Based on this facility's data, families visiting should ask: "Can you walk me through typical staffing levels on day, evening, and night shifts?" "Can I visit during a mealtime to observe dining assistance and food quality?" "How do you handle medical emergencies, and what is your hospital transfer rate?" "Can I speak with family members of current residents about their experience?" These questions are particularly relevant given the below-average staffing rating.

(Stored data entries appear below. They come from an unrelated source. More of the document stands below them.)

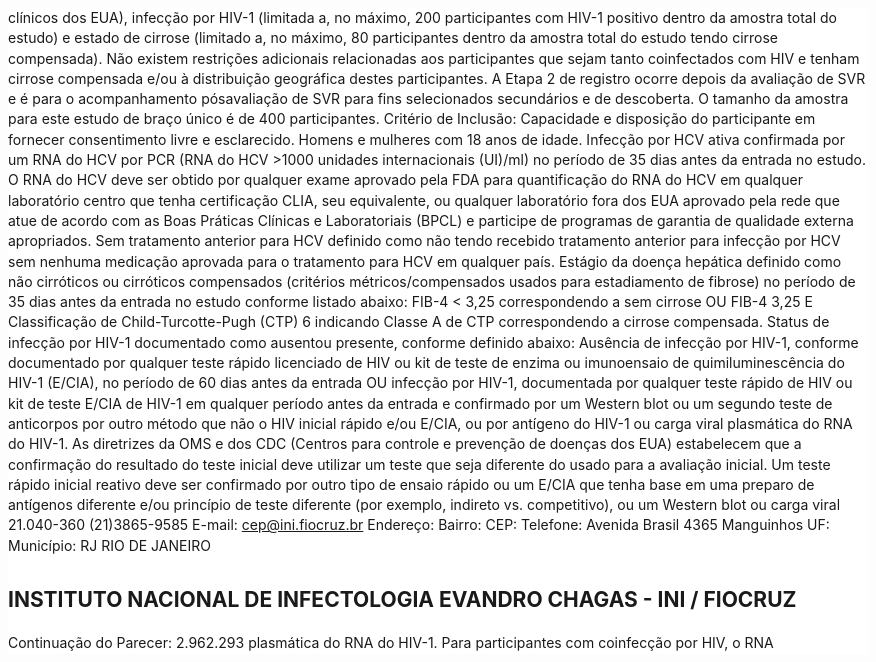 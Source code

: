 clínicos dos EUA), infecção por HIV-1 (limitada a, no máximo, 200 participantes com HIV-1 positivo dentro da amostra total do estudo) e estado de cirrose (limitado a, no máximo, 80 participantes dentro da amostra total do estudo tendo cirrose compensada). Não existem restrições adicionais relacionadas aos participantes que sejam tanto coinfectados com HIV e tenham cirrose compensada e/ou à distribuição geográfica destes participantes. A Etapa 2 de registro ocorre depois da avaliação de SVR e é para o acompanhamento pósavaliação de SVR para fins selecionados secundários e de descoberta. O tamanho da amostra para este estudo de braço único é de 400 participantes. Critério de Inclusão: Capacidade e disposição do participante em fornecer consentimento livre e esclarecido. Homens e mulheres com 18 anos de idade. Infecção por HCV ativa confirmada por um RNA do HCV por PCR (RNA do HCV &gt;1000 unidades internacionais (UI)/ml) no período de 35 dias antes da entrada no estudo. O RNA do HCV deve ser obtido por qualquer exame aprovado pela FDA para quantificação do RNA do HCV em qualquer laboratório centro que tenha certificação CLIA, seu equivalente, ou qualquer laboratório fora dos EUA aprovado pela rede que atue de acordo com as Boas Práticas Clínicas e Laboratoriais (BPCL) e participe de programas de garantia de qualidade externa apropriados. Sem tratamento anterior para HCV definido como não tendo recebido tratamento anterior para infecção por HCV sem nenhuma medicação aprovada para o tratamento para HCV em qualquer país. Estágio da doença hepática definido como não cirróticos ou cirróticos compensados (critérios métricos/compensados usados para estadiamento de fibrose) no período de 35 dias antes da entrada no estudo conforme listado abaixo: FIB-4 &lt; 3,25 correspondendo a sem cirrose OU FIB-4 3,25 E Classificação de Child-Turcotte-Pugh (CTP) 6 indicando Classe A de CTP correspondendo a cirrose compensada. Status de infecção por HIV-1 documentado como ausentou presente, conforme definido abaixo: Ausência de infecção por HIV-1, conforme documentado por qualquer teste rápido licenciado de HIV ou kit de teste de enzima ou imunoensaio de quimiluminescência do HIV-1 (E/CIA), no período de 60 dias antes da entrada OU infecção por HIV-1, documentada por qualquer teste rápido de HIV ou kit de teste E/CIA de HIV-1 em qualquer período antes da entrada e confirmado por um Western blot ou um segundo teste de anticorpos por outro método que não o HIV inicial rápido e/ou E/CIA, ou por antígeno do HIV-1 ou carga viral plasmática do RNA do HIV-1. As diretrizes da OMS e dos CDC (Centros para controle e prevenção de doenças dos EUA) estabelecem que a confirmação do resultado do teste inicial deve utilizar um teste que seja diferente do usado para a avaliação inicial. Um teste rápido inicial reativo deve ser confirmado por outro tipo de ensaio rápido ou um E/CIA que tenha base em uma preparo de antígenos diferente e/ou princípio de teste diferente (por exemplo, indireto vs. competitivo), ou um Western blot ou carga viral
21.040-360
(21)3865-9585
E-mail:
cep@ini.fiocruz.br
Endereço:
Bairro:
CEP:
Telefone:
Avenida Brasil 4365
Manguinhos
UF:
Município:
RJ
RIO DE JANEIRO
## INSTITUTO NACIONAL DE INFECTOLOGIA EVANDRO CHAGAS - INI / FIOCRUZ

Continuação do Parecer: 2.962.293
plasmática do RNA do HIV-1. Para participantes com coinfecção por HIV, o RNA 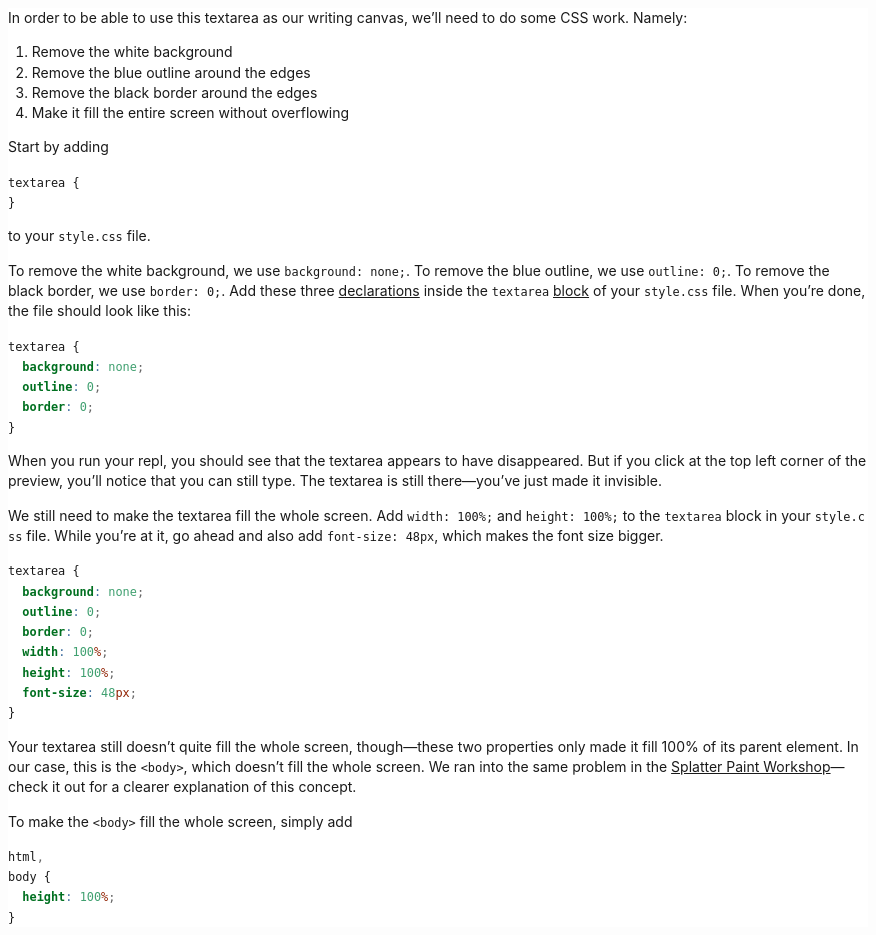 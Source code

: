 In order to be able to use this textarea as our writing canvas, we’ll need to do some CSS work. Namely:

1. Remove the white background
2. Remove the blue outline around the edges
3. Remove the black border around the edges
4. Make it fill the entire screen without overflowing

Start by adding

```css
textarea {
}
```

to your `style.css` file.

To remove the white background, we use `background: none;`. To remove the blue outline, we use `outline: 0;`. To remove the black border, we use `border: 0;`. Add these three [declarations](https://developer.mozilla.org/en-US/docs/Web/CSS/Syntax) inside the `textarea` [block](https://developer.mozilla.org/en-US/docs/Web/CSS/Syntax) of your `style.css` file. When you’re done, the file should look like this:

```css
textarea {
  background: none;
  outline: 0;
  border: 0;
}
```

When you run your repl, you should see that the textarea appears to have disappeared. But if you click at the top left corner of the preview, you’ll notice that you can still type. The textarea is still there—you’ve just made it invisible.

We still need to make the textarea fill the whole screen. Add `width: 100%;` and `height: 100%;` to the `textarea` block in your `style.css` file. While you’re at it, go ahead and also add `font-size: 48px`, which makes the font size bigger.

```css
textarea {
  background: none;
  outline: 0;
  border: 0;
  width: 100%;
  height: 100%;
  font-size: 48px;
}
```

Your textarea still doesn’t quite fill the whole screen, though—these two properties only made it fill 100% of its parent element. In our case, this is the `<body>`, which doesn’t fill the whole screen. We ran into the same problem in the [Splatter Paint Workshop]()—check it out for a clearer explanation of this concept.

To make the `<body>` fill the whole screen, simply add

```css
html,
body {
  height: 100%;
}
```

Is Alden Poplar Creek Rehab & Hcc Safe?
Based on CMS inspection data, ALDEN POPLAR CREEK REHAB & HCC has a clean safety record: no substantiated abuse findings (meaning no confirmed cases of resident harm), no Immediate Jeopardy citations (the most serious violation level indicating risk of serious injury or death), and is not on the Special Focus Facility watch list (a federal program monitoring the lowest-performing 1% of nursing homes). The facility has a 4-star overall rating and ranks #1 of 100 nursing homes in Illinois. While no facility is perfect, families should still ask about staff-to-resident ratios and recent inspection results during their visit.
Do Nurses at Alden Poplar Creek Rehab & Hcc Stick Around?
ALDEN POPLAR CREEK REHAB & HCC has not reported staff turnover data to CMS. Staff turnover matters because consistent caregivers learn residents' individual needs, medications, and preferences. When staff frequently change, this institutional knowledge is lost. Families should ask the facility directly about their staff retention rates and average employee tenure.
Was Alden Poplar Creek Rehab & Hcc Ever Fined?
ALDEN POPLAR CREEK REHAB & HCC has no federal fines on record. CMS issues fines when nursing homes fail to meet care standards or don't correct problems found during inspections. The absence of fines suggests the facility has either maintained compliance or corrected any issues before penalties were assessed. This is a positive indicator, though families should still review recent inspection reports for the full picture.
Is Alden Poplar Creek Rehab & Hcc on Any Federal Watch List?
ALDEN POPLAR CREEK REHAB & HCC is not on any federal watch list. The most significant is the Special Focus Facility (SFF) program, which identifies the bottom 1% of nursing homes nationally based on persistent, serious quality problems. Not being on this list means the facility has avoided the pattern of deficiencies that triggers enhanced federal oversight. This is a positive indicator, though families should still review the facility's inspection history directly.